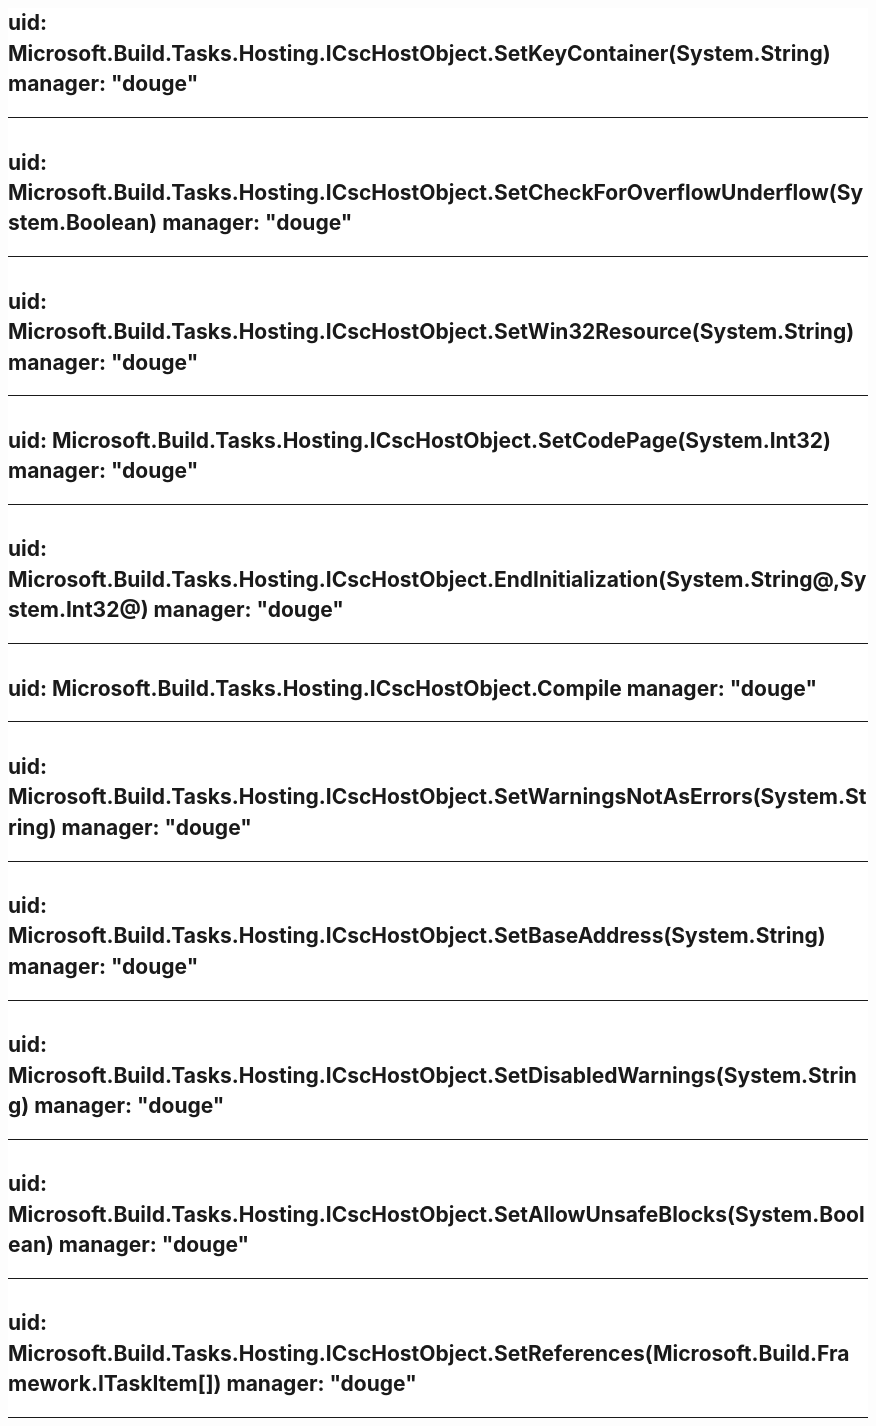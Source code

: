 uid: Microsoft.Build.Tasks.Hosting.ICscHostObject.SetKeyContainer(System.String)
manager: "douge"
---

---
uid: Microsoft.Build.Tasks.Hosting.ICscHostObject.SetCheckForOverflowUnderflow(System.Boolean)
manager: "douge"
---

---
uid: Microsoft.Build.Tasks.Hosting.ICscHostObject.SetWin32Resource(System.String)
manager: "douge"
---

---
uid: Microsoft.Build.Tasks.Hosting.ICscHostObject.SetCodePage(System.Int32)
manager: "douge"
---

---
uid: Microsoft.Build.Tasks.Hosting.ICscHostObject.EndInitialization(System.String@,System.Int32@)
manager: "douge"
---

---
uid: Microsoft.Build.Tasks.Hosting.ICscHostObject.Compile
manager: "douge"
---

---
uid: Microsoft.Build.Tasks.Hosting.ICscHostObject.SetWarningsNotAsErrors(System.String)
manager: "douge"
---

---
uid: Microsoft.Build.Tasks.Hosting.ICscHostObject.SetBaseAddress(System.String)
manager: "douge"
---

---
uid: Microsoft.Build.Tasks.Hosting.ICscHostObject.SetDisabledWarnings(System.String)
manager: "douge"
---

---
uid: Microsoft.Build.Tasks.Hosting.ICscHostObject.SetAllowUnsafeBlocks(System.Boolean)
manager: "douge"
---

---
uid: Microsoft.Build.Tasks.Hosting.ICscHostObject.SetReferences(Microsoft.Build.Framework.ITaskItem[])
manager: "douge"
---

---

# Task
Above are some records. Copy each of their lines that holds the string "Boolean".

# Result of this exercise
uid: Microsoft.Build.Tasks.Hosting.ICscHostObject.SetCheckForOverflowUnderflow(System.Boolean)
uid: Microsoft.Build.Tasks.Hosting.ICscHostObject.SetAllowUnsafeBlocks(System.Boolean)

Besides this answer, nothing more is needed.